REQUIRED ACTION: Note the line where "Note there are no flags involved yet!" appears in the data below; write it out exactly, along with every line that comes after it to the end.

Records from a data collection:
════════
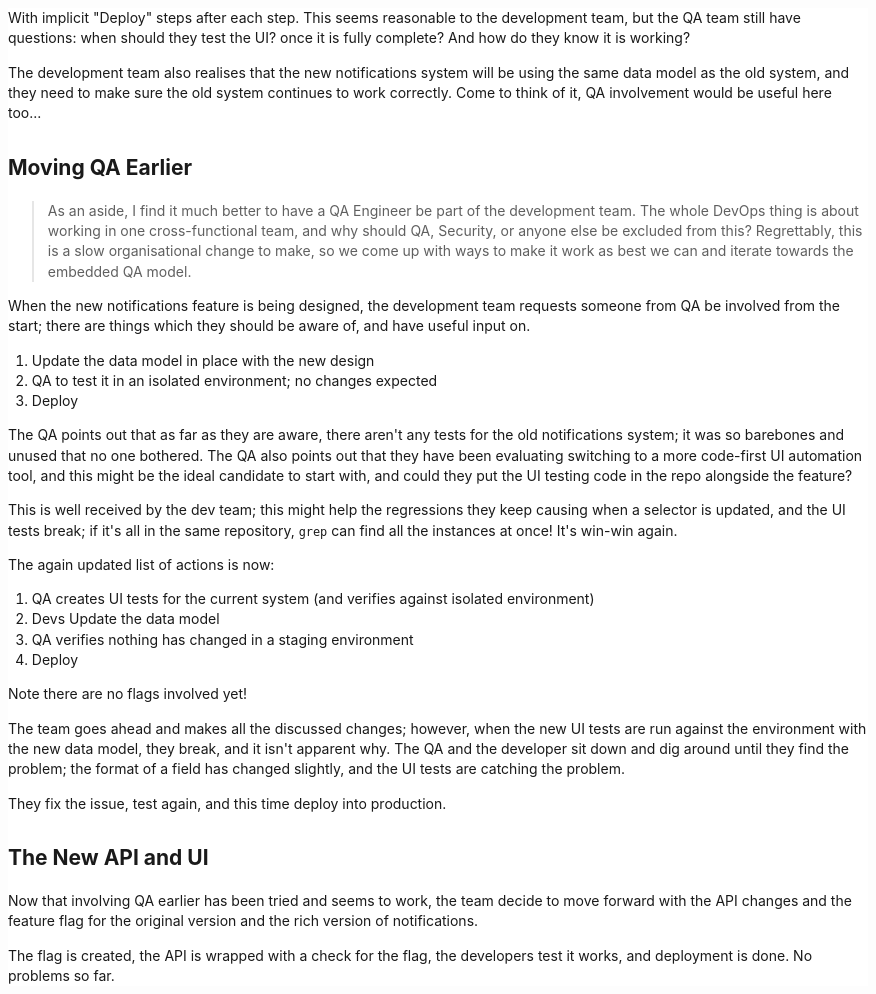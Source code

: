 With implicit "Deploy" steps after each step.  This seems reasonable to the development team, but the QA team still have questions: when should they test the UI?  once it is fully complete?  And how do they know it is working?

The development team also realises that the new notifications system will be using the same data model as the old system, and they need to make sure the old system continues to work correctly.  Come to think of it, QA involvement would be useful here too...

## Moving QA Earlier

> As an aside, I find it much better to have a QA Engineer be part of the development team.  The whole DevOps thing is about working in one cross-functional team, and why should QA, Security, or anyone else be excluded from this?  Regrettably, this is a slow organisational change to make, so we come up with ways to make it work as best we can and iterate towards the embedded QA model.

When the new notifications feature is being designed, the development team requests someone from QA be involved from the start; there are things which they should be aware of, and have useful input on.


1. Update the data model in place with the new design
2. QA to test it in an isolated environment; no changes expected
3. Deploy

The QA points out that as far as they are aware, there aren't any tests for the old notifications system; it was so barebones and unused that no one bothered.  The QA also points out that they have been evaluating switching to a more code-first UI automation tool, and this might be the ideal candidate to start with, and could they put the UI testing code in the repo alongside the feature?

This is well received by the dev team; this might help the regressions they keep causing when a selector is updated, and the UI tests break; if it's all in the same repository, `grep` can find all the instances at once!  It's win-win again.

The again updated list of actions is now:

1. QA creates UI tests for the current system (and verifies against isolated environment)
2. Devs Update the data model
3. QA verifies nothing has changed in a staging environment
4. Deploy

Note there are no flags involved yet!

The team goes ahead and makes all the discussed changes; however, when the new UI tests are run against the environment with the new data model, they break, and it isn't apparent why.  The QA and the developer sit down and dig around until they find the problem; the format of a field has changed slightly, and the UI tests are catching the problem.

They fix the issue, test again, and this time deploy into production.

## The New API and UI

Now that involving QA earlier has been tried and seems to work, the team decide to move forward with the API changes and the feature flag for the original version and the rich version of notifications.

The flag is created, the API is wrapped with a check for the flag, the developers test it works, and deployment is done.  No problems so far.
════════
WRITTEN ANSWER:
Note there are no flags involved yet!

The team goes ahead and makes all the discussed changes; however, when the new UI tests are run against the environment with the new data model, they break, and it isn't apparent why.  The QA and the developer sit down and dig around until they find the problem; the format of a field has changed slightly, and the UI tests are catching the problem.

They fix the issue, test again, and this time deploy into production.

## The New API and UI

Now that involving QA earlier has been tried and seems to work, the team decide to move forward with the API changes and the feature flag for the original version and the rich version of notifications.

The flag is created, the API is wrapped with a check for the flag, the developers test it works, and deployment is done.  No problems so far.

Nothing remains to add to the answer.